Corretta interpretazione sull'imposta di registro in misura agevolata

La Redazione
16 Maggio 2016

La Corte di Cassazione, con sentenza n. 9582/2016, ha fornito un chiarimento riguardante il rapporto intercorrente tra l'art. 20 del d.P.R. n. 131/1986 e l'art. 10-bis della L. n. 212/2000.

Con sentenza n. 9582 depositata lo scorso 11 maggio, la Corte di Cassazione ha fornito un'interpretazione relativa all'art. 20 del d.P.R. n. 131/1986 ed in particolare al rapporto sussistente con l'art. 10-bis dello Statuto dei diritti del contribuente inerente l'abuso del diritto.

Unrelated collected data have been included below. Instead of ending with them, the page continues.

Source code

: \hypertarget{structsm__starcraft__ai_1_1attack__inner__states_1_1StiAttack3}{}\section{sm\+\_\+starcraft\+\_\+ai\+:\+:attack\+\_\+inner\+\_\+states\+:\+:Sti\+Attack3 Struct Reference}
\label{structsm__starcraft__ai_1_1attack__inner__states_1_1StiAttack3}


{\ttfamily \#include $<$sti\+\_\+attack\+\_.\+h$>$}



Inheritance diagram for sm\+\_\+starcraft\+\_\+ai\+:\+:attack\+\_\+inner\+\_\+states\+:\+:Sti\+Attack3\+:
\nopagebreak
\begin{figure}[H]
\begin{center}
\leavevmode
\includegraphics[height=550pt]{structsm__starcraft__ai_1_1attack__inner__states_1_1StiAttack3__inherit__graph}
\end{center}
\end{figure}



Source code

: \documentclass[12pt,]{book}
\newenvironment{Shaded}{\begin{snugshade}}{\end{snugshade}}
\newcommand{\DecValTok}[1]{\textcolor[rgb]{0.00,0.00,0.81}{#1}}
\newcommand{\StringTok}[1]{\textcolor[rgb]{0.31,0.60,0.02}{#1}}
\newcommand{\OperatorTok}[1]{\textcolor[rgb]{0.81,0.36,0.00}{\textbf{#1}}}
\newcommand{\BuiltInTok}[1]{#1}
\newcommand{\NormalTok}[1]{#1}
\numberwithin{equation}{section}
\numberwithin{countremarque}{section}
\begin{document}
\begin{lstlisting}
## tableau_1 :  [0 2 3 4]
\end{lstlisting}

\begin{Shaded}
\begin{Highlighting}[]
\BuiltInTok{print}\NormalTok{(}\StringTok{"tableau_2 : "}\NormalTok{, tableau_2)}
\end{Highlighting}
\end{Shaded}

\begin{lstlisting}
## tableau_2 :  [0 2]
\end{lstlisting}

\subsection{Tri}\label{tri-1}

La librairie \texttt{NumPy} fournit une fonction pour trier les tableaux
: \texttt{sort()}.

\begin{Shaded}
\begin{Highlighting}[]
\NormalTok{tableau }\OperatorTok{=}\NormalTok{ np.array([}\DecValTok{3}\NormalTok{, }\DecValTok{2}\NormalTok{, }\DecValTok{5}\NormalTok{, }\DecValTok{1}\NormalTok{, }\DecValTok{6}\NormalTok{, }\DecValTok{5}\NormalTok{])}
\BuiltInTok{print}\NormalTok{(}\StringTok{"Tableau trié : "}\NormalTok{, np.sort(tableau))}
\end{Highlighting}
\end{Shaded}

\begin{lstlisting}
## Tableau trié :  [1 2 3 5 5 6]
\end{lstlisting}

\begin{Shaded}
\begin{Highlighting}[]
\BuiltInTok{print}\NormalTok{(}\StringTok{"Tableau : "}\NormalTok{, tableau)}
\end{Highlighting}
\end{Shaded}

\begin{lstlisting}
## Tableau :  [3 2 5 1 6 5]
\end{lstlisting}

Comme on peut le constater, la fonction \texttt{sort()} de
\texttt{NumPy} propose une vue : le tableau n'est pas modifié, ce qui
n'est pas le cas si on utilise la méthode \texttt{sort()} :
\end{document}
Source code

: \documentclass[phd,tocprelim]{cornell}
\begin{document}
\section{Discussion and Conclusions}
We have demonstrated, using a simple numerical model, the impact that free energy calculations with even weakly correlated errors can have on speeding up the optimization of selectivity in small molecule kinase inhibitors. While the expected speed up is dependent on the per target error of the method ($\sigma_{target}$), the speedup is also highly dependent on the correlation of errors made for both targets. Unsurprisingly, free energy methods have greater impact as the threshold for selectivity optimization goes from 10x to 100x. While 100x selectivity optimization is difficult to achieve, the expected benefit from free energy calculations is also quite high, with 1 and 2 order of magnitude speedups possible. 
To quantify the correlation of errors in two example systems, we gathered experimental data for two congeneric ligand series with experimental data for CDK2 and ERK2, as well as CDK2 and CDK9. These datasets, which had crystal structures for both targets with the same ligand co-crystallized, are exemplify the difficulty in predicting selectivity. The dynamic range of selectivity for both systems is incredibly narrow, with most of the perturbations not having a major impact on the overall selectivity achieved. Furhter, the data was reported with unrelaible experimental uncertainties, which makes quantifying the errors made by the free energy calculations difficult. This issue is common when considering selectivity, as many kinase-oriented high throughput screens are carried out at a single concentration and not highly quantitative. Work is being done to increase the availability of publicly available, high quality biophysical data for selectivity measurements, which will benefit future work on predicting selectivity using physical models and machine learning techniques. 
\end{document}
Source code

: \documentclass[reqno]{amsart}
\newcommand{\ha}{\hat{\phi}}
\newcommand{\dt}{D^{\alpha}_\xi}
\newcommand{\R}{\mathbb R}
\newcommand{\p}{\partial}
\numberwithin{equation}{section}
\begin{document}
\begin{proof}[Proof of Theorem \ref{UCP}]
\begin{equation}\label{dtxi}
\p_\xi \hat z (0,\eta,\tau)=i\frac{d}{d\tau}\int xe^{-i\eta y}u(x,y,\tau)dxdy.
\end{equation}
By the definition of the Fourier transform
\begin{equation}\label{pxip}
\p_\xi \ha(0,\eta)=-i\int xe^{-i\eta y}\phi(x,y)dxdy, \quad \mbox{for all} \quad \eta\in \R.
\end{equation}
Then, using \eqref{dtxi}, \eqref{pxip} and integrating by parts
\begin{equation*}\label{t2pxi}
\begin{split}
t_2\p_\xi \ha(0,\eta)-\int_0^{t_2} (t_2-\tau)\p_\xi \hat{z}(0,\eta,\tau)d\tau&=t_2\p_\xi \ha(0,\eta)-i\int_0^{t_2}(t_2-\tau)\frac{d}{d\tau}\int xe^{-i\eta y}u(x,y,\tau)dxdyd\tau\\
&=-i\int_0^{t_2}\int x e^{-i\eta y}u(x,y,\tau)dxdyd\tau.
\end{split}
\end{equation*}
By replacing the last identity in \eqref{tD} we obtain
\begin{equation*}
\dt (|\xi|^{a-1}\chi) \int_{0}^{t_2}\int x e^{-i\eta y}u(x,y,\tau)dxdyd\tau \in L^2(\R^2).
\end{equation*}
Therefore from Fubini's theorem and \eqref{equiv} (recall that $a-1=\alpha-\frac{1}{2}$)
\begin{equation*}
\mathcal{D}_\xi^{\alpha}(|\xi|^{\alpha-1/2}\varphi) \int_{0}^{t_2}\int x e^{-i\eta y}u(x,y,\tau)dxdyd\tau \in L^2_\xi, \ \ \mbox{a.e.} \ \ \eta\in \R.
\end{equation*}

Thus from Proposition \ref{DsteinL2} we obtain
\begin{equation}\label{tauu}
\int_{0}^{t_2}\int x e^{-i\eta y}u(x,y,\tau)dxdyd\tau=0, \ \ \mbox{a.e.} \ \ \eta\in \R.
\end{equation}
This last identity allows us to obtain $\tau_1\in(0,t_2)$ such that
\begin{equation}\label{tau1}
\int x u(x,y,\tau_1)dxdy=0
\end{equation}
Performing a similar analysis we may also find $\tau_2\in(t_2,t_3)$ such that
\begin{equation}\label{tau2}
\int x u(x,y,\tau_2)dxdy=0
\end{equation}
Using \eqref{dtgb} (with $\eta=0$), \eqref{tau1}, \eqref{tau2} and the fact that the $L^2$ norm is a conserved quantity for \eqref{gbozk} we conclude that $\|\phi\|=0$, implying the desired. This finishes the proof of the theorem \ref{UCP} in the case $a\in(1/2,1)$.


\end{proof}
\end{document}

Nel caso di specie la CTR accoglieva il ricorso proposto dalle Entrate, confermando l'avviso di liquidazione (relativo all'imposta di registro) emesso a seguito della revoca del regime agevolato previsto dall'art. 1, d.P.R. n. 131/1986, concernente gli acquisti di fabbricati in regime di esenzione IVA. La società contribuente non aveva provveduto alla rivendita dell'immobile acquistato in regime agevolato entro il termine triennale, e a nulla – specificano i giudici – rilevava il trasferimento del ramo di aziende a favore di altra società, poichè non assimilabile alla rivendita a terzi richiesta dal citato art. 1.

D'altro canto la società contribuente ricorreva in Cassazione lamentando la mancata individuazione della norma antielusiva applicata dall'Agenzia.

Ora la Cassazione si trova a dover dare una giusta interpretazione del rapporto intercorrente tra l'art. 20 d.P.R. 131/1986 e l'art. 10-bis, L. 212/2000. Innanzitutto l'art. 20 non è più norma che definisce l'abuso del diritto nall'ambito dell'imposta di registro. In particolare l'art. 20 non fa nessun riferimento alla mancanza di una causa economica a cui invece l'art. 10-bis fa espresso riferimento. È utile poi precisare che l'art. 20 d.P.R. cit. nemmeno ha a che fare con l'istituto della simulazione, atteso che la riqualificazione in parola avviene anche se le parti hanno realmente voluto quel determinato negozio giuridico o quel "collegamento" negoziale.

La società ricorrente si difende sostenendo che il trasferimento, sia che avvenga tramite cessione o mediante altro tipo di atto traslativo del diritto di proprietà sull'immobile (es. conferimento), del tutto assimilabile ad una cessione, consenta di godere dell'agevolazione, purché il ritrasferimento avvenga entro tre anni. La Corte sul punto ritiene la censura infondata, e specifica: il conferimento in società non costituisce un atto di trasferimento idoneo ad evitare che si verifichi la condizione risolutiva dell'agevolazione. In sostanza la norma agevolativa favorisce la rivendita quale condizione posta per godere dell'agevolazione che non può essere riconosciuta come "una vera e propria riorganizzazione aziendale". Concludono i giudici che il beneficio dev'essere subordinato al trasferimento entro un termine preciso, entro il quale l'immobile dev'essere monetizzato, è da escludersi un termine incerto e futuro (come invece prospettato dal ricorrente che ipotizza una finalità speculativa futura ed eventuale).